[TASK DATA Boundary: Start]

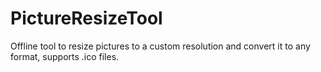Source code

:# PictureResizeTool
Offline tool to resize pictures to a custom resolution and convert it to any format, supports .ico files.
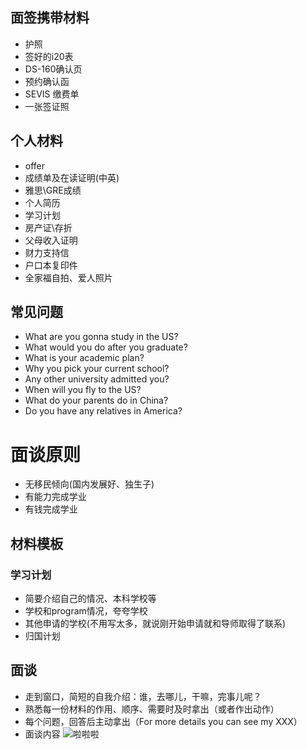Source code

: ## 面签携带材料
* 护照
* 签好的i20表
* DS-160确认页
* 预约确认函
* SEVIS 缴费单
* 一张签证照

## 个人材料
* offer
* 成绩单及在读证明(中英)
* 雅思\GRE成绩
* 个人简历
* 学习计划
* 房产证\存折
* 父母收入证明
* 财力支持信
* 户口本复印件
* 全家福自拍、爱人照片
  
## 常见问题
* What are you gonna study in the US?
* What would you do after you graduate?
* What is your academic plan?
* Why you pick your current school?
* Any other university admitted you?
* When will you fly to the US?
* What do your parents do in China?
* Do you have any relatives in America?

# 面谈原则
* 无移民倾向(国内发展好、独生子)
* 有能力完成学业
* 有钱完成学业

## 材料模板
### 学习计划
* 简要介绍自己的情况、本科学校等
* 学校和program情况，夸夸学校
* 其他申请的学校(不用写太多，就说刚开始申请就和导师取得了联系)
* 归国计划
  
## 面谈
* 走到窗口，简短的自我介绍：谁，去哪儿，干嘛，完事儿呢？
* 熟悉每一份材料的作用、顺序、需要时及时拿出（或者作出动作）
* 每个问题，回答后主动拿出（For more details you can see my XXX）
* 面谈内容
![啦啦啦](..\..\static\6.11.0.png)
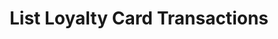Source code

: ---
title: List Loyalty Card Transactions
type: endpoint
category: 639ba2628407100061f5faac
slug: list-loyalty-card-transactions
parentDoc: 639ba2658407100061f5fab6
hidden: false
order: 19
---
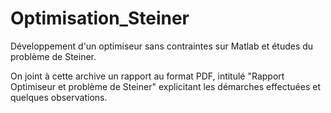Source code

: # Optimisation_Steiner
Développement d'un optimiseur sans contraintes sur Matlab et études du problème de Steiner.

On joint à cette archive un rapport au format PDF, intitulé "Rapport Optimiseur et problème de Steiner" explicitant les démarches effectuées et quelques observations.
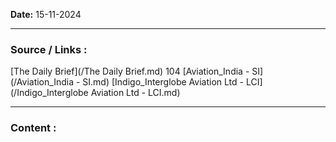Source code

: 
**Date:** 15-11-2024

---
### Source / Links : 
[The Daily Brief](/The Daily Brief.md) 104
[Aviation_India - SI](/Aviation_India - SI.md)
[Indigo_Interglobe Aviation Ltd - LCI](/Indigo_Interglobe Aviation Ltd - LCI.md)



---
### Content :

[TASK DATA Boundary: End]

• **HOW TO COMPLETE THIS TASK**: Show all lines in the entries above where the word "problème" appears.

• **ANSWER TO THIS TASK**:
Développement d'un optimiseur sans contraintes sur Matlab et études du problème de Steiner.
On joint à cette archive un rapport au format PDF, intitulé "Rapport Optimiseur et problème de Steiner" explicitant les démarches effectuées et quelques observations.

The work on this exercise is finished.